Inside Pulse 12

Digital Tabletop: DDO Forgotten Realms Has Landed – The King’s Forest and Eveningstar

The Dungeons and Dragons Online world had been caught up in a spider-web of plots and plans by the Drow Goddess Lolth, the long hated and powerful spider-queen of Faerun, the Forgotten Realms Campaign Setting. She’s set her sights on Eberron, wanting to use the power of the Dragonshard crystals found there for her own purposes, but her realm, the Demonweb Pits, have started to swallow up Eberron in the process and have opened up a bridge between Faerun and Eberron, letting the DDO players over into a new set of areas, provided you’ve paid your toll, and Elminster, a powerful wizard mainstay of the Forgotten Realms setting, is there to guide you through how to stop the Drow Goddess from wiping out your world as you know it.

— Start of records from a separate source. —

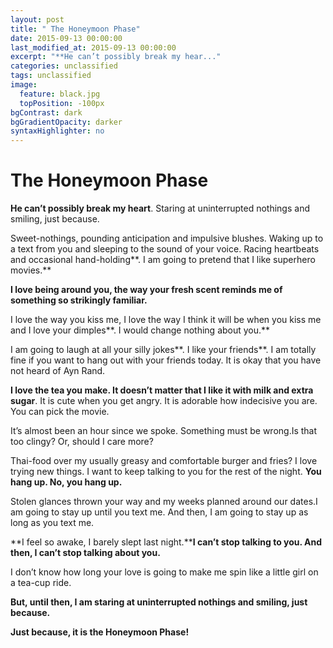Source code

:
 ```yaml
---
layout: post
title: " The Honeymoon Phase"
date: 2015-09-13 00:00:00
last_modified_at: 2015-09-13 00:00:00
excerpt: "**He can’t possibly break my hear..." 
categories: unclassified
tags: unclassified
image: 
  feature: black.jpg
  topPosition: -100px
bgContrast: dark
bgGradientOpacity: darker
syntaxHighlighter: no
---
```

# The Honeymoon Phase

				

			



						


		


			



		



**He can’t possibly break my heart**. Staring at uninterrupted nothings and smiling, just because.

Sweet-nothings, pounding anticipation and impulsive blushes. Waking up to a text from you and sleeping to the sound of your voice. Racing heartbeats and occasional hand-holding**. I am going to pretend that I like superhero movies.** 

**I love being around you, the way your fresh scent reminds me of something so strikingly familiar.** 

I love the way you kiss me, I love the way I think it will be when you kiss me and I love your dimples**. I would change nothing about you.**

I am going to laugh at all your silly jokes**. I like your friends**. I am totally fine if you want to hang out with your friends today. It is okay that you have not heard of Ayn Rand.

**I love the tea you make. It doesn’t matter that I like it with milk and extra sugar**. It is cute when you get angry. It is adorable how indecisive you are. You can pick the movie.

It&#8217;s almost been an hour since we spoke. Something must be wrong.Is that too clingy? Or, should I care more?

Thai-food over my usually greasy and comfortable burger and fries? I love trying new things. I want to keep talking to you for the rest of the night. **You hang up. No, you hang up.**

Stolen glances thrown your way and my weeks planned around our dates.I am going to stay up until you text me. And then, I am going to stay up as long as you text me.

**I feel so awake, I barely slept last night.****I can’t stop talking to you. And then, I can’t stop talking about you.** 

I don’t know how long your love is going to make me spin like a little girl on a tea-cup ride.

**But, until then, I am staring at uninterrupted nothings and smiling, just because.**

**Just because, it is the Honeymoon Phase!** 

					

			

				
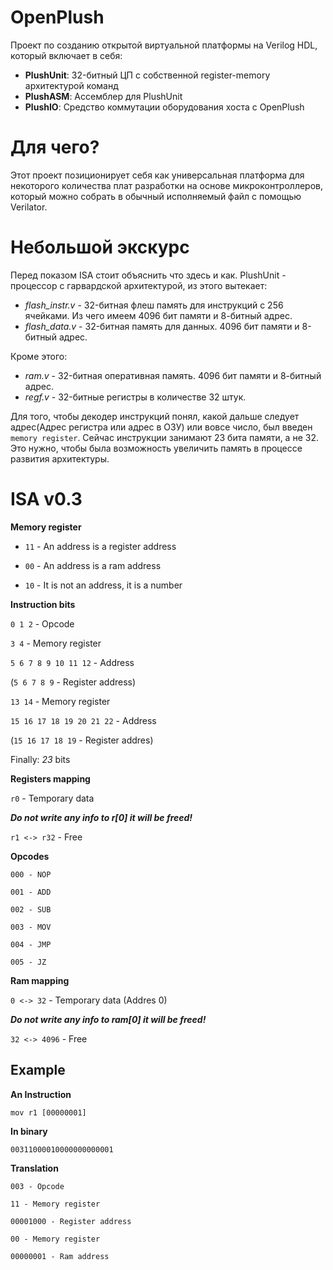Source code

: # OpenPlush
Проект по созданию открытой виртуальной платформы на Verilog HDL, который включает в себя:
- **PlushUnit**: 32-битный ЦП с собственной register-memory архитектурой команд
- **PlushASM**: Ассемблер для PlushUnit
- **PlushIO**: Средство коммутации оборудования хоста с OpenPlush
# Для чего?
Этот проект позиционирует себя как универсальная платформа для некоторого количества плат разработки на основе микроконтроллеров, который можно собрать в обычный исполняемый файл с помощью Verilator.
# Небольшой экскурс
Перед показом ISA стоит объяснить что здесь и как. PlushUnit - процессор с гарвардской архитектурой, из этого вытекает:
- *flash_instr.v* - 32-битная флеш память для инструкций с 256 ячейками. Из чего имеем 4096 бит памяти и 8-битный адрес.
- *flash_data.v* - 32-битная память для данных. 4096 бит памяти и 8-битный адрес.
  
Кроме этого:
- *ram.v* - 32-битная оперативная память. 4096 бит памяти и 8-битный адрес.
- *regf.v* - 32-битные регистры в количестве 32 штук.

Для того, чтобы декодер инструкций понял, какой дальше следует адрес(Адрес регистра или адрес в ОЗУ) или вовсе число,
был введен `memory register`. Сейчас инструкции занимают 23 бита памяти, а не 32. Это нужно, чтобы была возможность увеличить
память в процессе развития архитектуры.

# ISA v0.3

**Memory register**

- `11` - An address is a register address

- `00` - An address is a ram address

- `10` - It is not an address, it is a number


**Instruction bits**

`0 1 2` - Opcode

`3 4` - Memory register

`5 6 7 8 9 10 11 12` - Address

(`5 6 7 8 9` - Register address)

`13 14` - Memory register

`15 16 17 18 19 20 21 22` - Address

(`15 16 17 18 19` - Register addres)

Finally: *23* bits


**Registers mapping**

`r0` - Temporary data

***Do not write any info to r[0] it will be freed!***

`r1 <-> r32` - Free


**Opcodes**
```
000 - NOP

001 - ADD

002 - SUB

003 - MOV

004 - JMP

005 - JZ
```

**Ram mapping**

`0 <-> 32` - Temporary data (Addres 0)

***Do not write any info to ram[0] it will be freed!***

`32 <-> 4096` - Free

## Example

**An Instruction**

`mov r1 [00000001]`
  
**In binary**

`00311000010000000000001`

**Translation**
```
003 - Opcode

11 - Memory register

00001000 - Register address

00 - Memory register

00000001 - Ram address
```
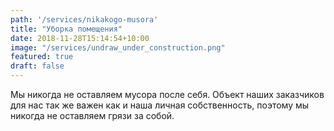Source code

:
 ```yaml
---
path: '/services/nikakogo-musora'
title: "Уборка помещения"
date: 2018-11-28T15:14:54+10:00
image: "/services/undraw_under_construction.png"
featured: true
draft: false
---
```


Мы никогда не оставляем мусора после себя. 
Объект наших заказчиков для нас так же важен как и наша личная собственность, поэтому мы никогда не оставляем грязи за собой.
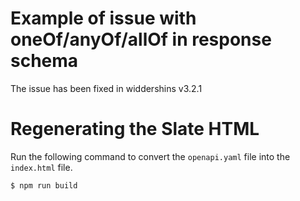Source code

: # Example of issue with oneOf/anyOf/allOf in response schema

The issue has been fixed in widdershins v3.2.1

# Regenerating the Slate HTML

Run the following command to convert the `openapi.yaml` file into the `index.html` file.  

```bash
$ npm run build
```
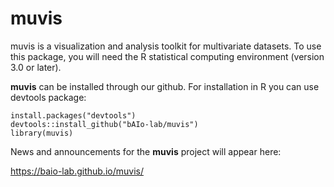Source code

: # muvis
<!---[![Build Status](https://travis-ci.org/bAIo-lab/muvis.svg?branch=master)](https://travis-ci.org/bAIo-lab/muvis)--->

muvis is a visualization and analysis toolkit for multivariate datasets.  To use this package, you 
will need the R statistical computing environment (version 3.0 or later).

**muvis** can be installed through our github.
For installation in R you can use devtools package:

```{r}
install.packages("devtools")
devtools::install_github("bAIo-lab/muvis")
library(muvis)
```


News and announcements for the **muvis** project will appear here:

https://baio-lab.github.io/muvis/


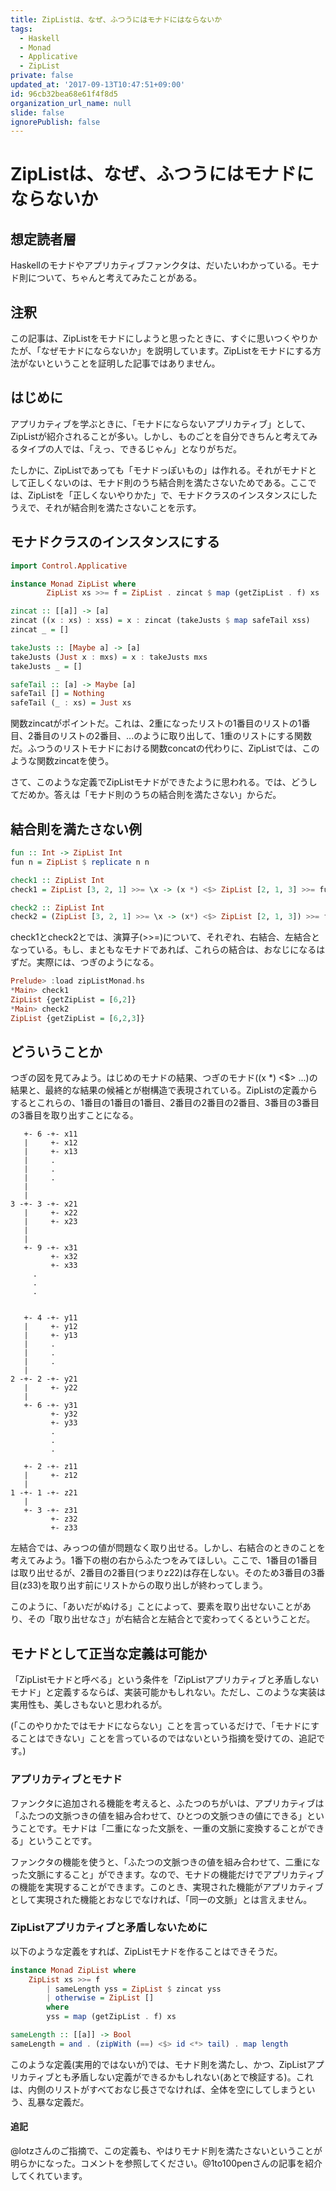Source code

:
 ```yaml
---
title: ZipListは、なぜ、ふつうにはモナドにはならないか
tags:
  - Haskell
  - Monad
  - Applicative
  - ZipList
private: false
updated_at: '2017-09-13T10:47:51+09:00'
id: 96cb32bea68e61f4f8d5
organization_url_name: null
slide: false
ignorePublish: false
---
```

ZipListは、なぜ、ふつうにはモナドにならないか
==============================

想定読者層
---------

Haskellのモナドやアプリカティブファンクタは、だいたいわかっている。モナド則について、ちゃんと考えてみたことがある。

注釈
----

この記事は、ZipListをモナドにしようと思ったときに、すぐに思いつくやりかたが、「なぜモナドにならないか」を説明しています。ZipListをモナドにする方法がないということを証明した記事ではありません。

はじめに
-------

アプリカティブを学ぶときに、「モナドにならないアプリカティブ」として、ZipListが紹介されることが多い。しかし、ものごとを自分できちんと考えてみるタイプの人では、「えっ、できるじゃん」となりがちだ。

たしかに、ZipListであっても「モナドっぽいもの」は作れる。それがモナドとして正しくないのは、モナド則のうち結合則を満たさないためである。ここでは、ZipListを「正しくないやりかた」で、モナドクラスのインスタンスにしたうえで、それが結合則を満たさないことを示す。

モナドクラスのインスタンスにする
-----------------------------

```hs:zipListMonad.hs
import Control.Applicative

instance Monad ZipList where
        ZipList xs >>= f = ZipList . zincat $ map (getZipList . f) xs

zincat :: [[a]] -> [a]
zincat ((x : xs) : xss) = x : zincat (takeJusts $ map safeTail xss)
zincat _ = []

takeJusts :: [Maybe a] -> [a]
takeJusts (Just x : mxs) = x : takeJusts mxs
takeJusts _ = []

safeTail :: [a] -> Maybe [a]
safeTail [] = Nothing
safeTail (_ : xs) = Just xs
```

関数zincatがポイントだ。これは、2重になったリストの1番目のリストの1番目、2番目のリストの2番目、...のように取り出して、1重のリストにする関数だ。ふつうのリストモナドにおける関数concatの代わりに、ZipListでは、このような関数zincatを使う。

さて、このような定義でZipListモナドができたように思われる。では、どうしてだめか。答えは「モナド則のうちの結合則を満たさない」からだ。

結合則を満たさない例
------------------

```hs:zipListMonad.hs
fun :: Int -> ZipList Int
fun n = ZipList $ replicate n n

check1 :: ZipList Int
check1 = ZipList [3, 2, 1] >>= \x -> (x *) <$> ZipList [2, 1, 3] >>= fun

check2 :: ZipList Int
check2 = (ZipList [3, 2, 1] >>= \x -> (x*) <$> ZipList [2, 1, 3]) >>= fun
```

check1とcheck2とでは、演算子(>>=)について、それぞれ、右結合、左結合となっている。もし、まともなモナドであれば、これらの結合は、おなじになるはずだ。実際には、つぎのようになる。

```hs
Prelude> :load zipListMonad.hs
*Main> check1
ZipList {getZipList = [6,2]}
*Main> check2
ZipList {getZipList = [6,2,3]}
```

どういうことか
------------

つぎの図を見てみよう。はじめのモナドの結果、つぎのモナド((x *) <$> ...)の結果と、最終的な結果の候補とが樹構造で表現されている。ZipListの定義からするとこれらの、1番目の1番目の1番目、2番目の2番目の2番目、3番目の3番目の3番目を取り出すことになる。

	   +- 6 -+- x11
	   |     +- x12
	   |     +- x13
	   |     .
	   |     .
	   |     .
	   |
	   |
	3 -+- 3 -+- x21
	   |     +- x22
	   |     +- x23
	   |
	   |
	   +- 9 -+- x31
	         +- x32
             +- x33
		 .
		 .
		 .


	   +- 4 -+- y11
	   |     +- y12
	   |     +- y13
	   |     .
	   |     .
	   |     .
	   |
	2 -+- 2 -+- y21
	   |     +- y22
	   |
	   +- 6 -+- y31
	         +- y32
		     +- y33
		     .
		     .
		     .

	   +- 2 -+- z11
	   |     +- z12
	   |
	1 -+- 1 -+- z21
	   |
	   +- 3 -+- z31
	         +- z32
		     +- z33

左結合では、みっつの値が問題なく取り出せる。しかし、右結合のときのことを考えてみよう。1番下の樹の右からふたつをみてほしい。ここで、1番目の1番目は取り出せるが、2番目の2番目(つまりz22)は存在しない。そのため3番目の3番目(z33)を取り出す前にリストからの取り出しが終わってしまう。

このように、「あいだがぬける」ことによって、要素を取り出せないことがあり、その「取り出せなさ」が右結合と左結合とで変わってくるということだ。

モナドとして正当な定義は可能か
--------------------------

「ZipListモナドと呼べる」という条件を「ZipListアプリカティブと矛盾しないモナド」と定義するならば、実装可能かもしれない。ただし、このような実装は実用性も、美しさもないと思われるが。

(「このやりかたではモナドにならない」ことを言っているだけで、「モナドにすることはできない」ことを言っているのではないという指摘を受けての、追記です。)

### アプリカティブとモナド

ファンクタに追加される機能を考えると、ふたつのちがいは、アプリカティブは「ふたつの文脈つきの値を組み合わせて、ひとつの文脈つきの値にできる」ということです。モナドは「二重になった文脈を、一重の文脈に変換することができる」ということです。

ファンクタの機能を使うと、「ふたつの文脈つきの値を組み合わせて、二重になった文脈にすること」ができます。なので、モナドの機能だけでアプリカティブの機能を実現することができます。このとき、実現された機能がアプリカティブとして実現された機能とおなじでなければ、「同一の文脈」とは言えません。

### ZipListアプリカティブと矛盾しないために

以下のような定義をすれば、ZipListモナドを作ることはできそうだ。

    
```hs
instance Monad ZipList where
	ZipList xs >>= f
		| sameLength yss = ZipList $ zincat yss
		| otherwise = ZipList []
		where
		yss = map (getZipList . f) xs

sameLength :: [[a]] -> Bool
sameLength = and . (zipWith (==) <$> id <*> tail) . map length 
```

このような定義(実用的ではないが)では、モナド則を満たし、かつ、ZipListアプリカティブとも矛盾しない定義ができるかもしれない(あとで検証する)。これは、内側のリストがすべておなじ長さでなければ、全体を空にしてしまうという、乱暴な定義だ。

#### 追記

@lotzさんのご指摘で、この定義も、やはりモナド則を満たさないということが明らかになった。コメントを参照してください。@1to100penさんの記事を紹介してくれています。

The developers at Turbine have been sowing the seeds for this new expansion for awhile, teasing players with a free quest series that set up your access to the new expansion, along with a great video tease featuring Lolth and one of her minions. I’ve been running around and savoring the expansion while I work up a review on it, as there is a lot to take in. The new areas aren’t quite like anything we’ve seen in DDO before, and you can easily see the design differences between the Forgotten Realms and Eberron, just in the buildings and explorer areas alone. Once you’ve entered the Demonweb Pits and gotten a brief escort from Elminster, you’re dumped outside a town called Eveningstar, which is nothing like Stormreach or the other settlements we’ve been to in Eberron at all. Even the rest shrines, something that’s never changed between any of the quests in Eberron, are markedly different visually. All of the Forgotten Realms areas have this kind of elegant fantasy feel to them, which does fit with that setting quite well. In fact, if you do a Google search for Eveningstar you’ll get a link to a Forgotten Realms wiki with a little bit of information on the town, and I’ll be damned if that map doesn’t look awfully like what we’ve got in DDO.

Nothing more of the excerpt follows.